More Balance in Bonds
Telemus Weekly Market Review April 4th - April 8th, 2022
The first quarter marked the worst quarter for bonds in 42 years. Bond yields began the year at low levels and shot higher on the back of rising inflation and an increasingly hawkish posture out of the Fed. As we enter the second quarter, 2-year Treasury yields have risen from 0.15% a year ago to 2.50% today. Current interest rate levels reflect nine to ten hikes from the Federal Reserve over the next two years.
What’s different today, compared with past rising interest rate cycles, is a more communicative Federal Reserve. Following the Great Financial Crisis in 2008-2009, then Fed Chairman Ben Bernanke ushered in a new policy of more transparent communication, seeking to indicate future Fed intentions well in advance. The logic is that less ambiguity would both make markets more stable and enable them to incorporate future actions into asset prices ahead of the Fed’s actual decision. Over time, the level of transparency has only increased under former Fed Chair Janet Yellen and now Jerome Powell. As we look at markets today, bond yields already reflect a number of future interest rate increases from the Fed, yet thus far they have only increased rates once, by a mere 0.25%. The fact that markets are pricing in this degree of future fed activity is a testament of the Fed’s approach to telegraphing their actions and markets reflecting those expectations.

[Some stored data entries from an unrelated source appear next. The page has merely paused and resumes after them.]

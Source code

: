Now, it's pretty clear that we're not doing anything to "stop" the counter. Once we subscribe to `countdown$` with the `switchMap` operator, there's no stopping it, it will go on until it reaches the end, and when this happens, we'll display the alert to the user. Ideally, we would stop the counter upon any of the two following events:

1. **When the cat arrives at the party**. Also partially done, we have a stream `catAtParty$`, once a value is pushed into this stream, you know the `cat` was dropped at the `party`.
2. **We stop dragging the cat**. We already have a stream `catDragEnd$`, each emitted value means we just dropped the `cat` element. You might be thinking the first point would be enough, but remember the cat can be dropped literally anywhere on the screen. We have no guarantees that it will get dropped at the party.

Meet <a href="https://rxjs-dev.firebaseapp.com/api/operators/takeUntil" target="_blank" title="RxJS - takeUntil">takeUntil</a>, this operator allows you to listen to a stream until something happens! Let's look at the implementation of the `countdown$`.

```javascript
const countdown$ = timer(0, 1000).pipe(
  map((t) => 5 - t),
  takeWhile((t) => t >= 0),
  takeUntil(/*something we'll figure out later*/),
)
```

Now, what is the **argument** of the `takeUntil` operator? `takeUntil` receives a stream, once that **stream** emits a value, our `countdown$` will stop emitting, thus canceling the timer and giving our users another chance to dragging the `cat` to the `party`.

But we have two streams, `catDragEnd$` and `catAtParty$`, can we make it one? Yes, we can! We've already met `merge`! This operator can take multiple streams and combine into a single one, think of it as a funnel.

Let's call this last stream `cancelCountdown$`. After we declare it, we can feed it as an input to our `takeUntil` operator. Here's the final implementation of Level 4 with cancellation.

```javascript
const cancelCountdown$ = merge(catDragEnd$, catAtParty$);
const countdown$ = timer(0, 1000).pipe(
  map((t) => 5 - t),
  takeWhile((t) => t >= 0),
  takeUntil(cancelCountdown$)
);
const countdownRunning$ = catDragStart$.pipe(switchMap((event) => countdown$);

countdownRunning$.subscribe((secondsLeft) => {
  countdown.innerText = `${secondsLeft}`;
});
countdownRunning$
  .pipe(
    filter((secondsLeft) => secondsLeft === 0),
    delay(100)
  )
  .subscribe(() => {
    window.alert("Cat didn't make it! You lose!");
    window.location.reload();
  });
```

It is this open transparency that led to the first quarter being so challenging for bond investors. Many economists had projected that the rate of inflation would start to ease going into the new year, with few expecting the added pressure that came from the conflict between Russian and Ukraine. Combined, these surprises led to an abrupt shift in rhetoric from the Fed, which was quickly reflected into bond prices. Hence, there was little time for investors to react.
Looking forward there remains a great deal of uncertainty around the number, pace and cadence of rate hikes the Fed will make. Given comments made by various members of the Federal Open Market Committee, even they don’t pretend to know how much or long the rising rate cycle will be. However, as we look ahead, we believe there is more balance in return outcomes for bond investors. The yield on the 2-year Treasury nearly reflects current Fed forecasts for where they expect their interest rate mechanism, the federal funds rate, to be at the end of 2023. While rates could certainty go higher, at current levels, a 2.5% yield on a 2-year Treasury could withstand another 1.25% increase in its yield before experiencing a negative total return. While the possibility exists for this to happen, its not ours or most Wall Street strategist’s base case. Therefore, the possibility exists for modest positive return out of bonds through the remaining three quarters of the year. Given the nearly -6% drawdown in bond prices in the first quarter a positive return for bonds on the year is less likely in our view.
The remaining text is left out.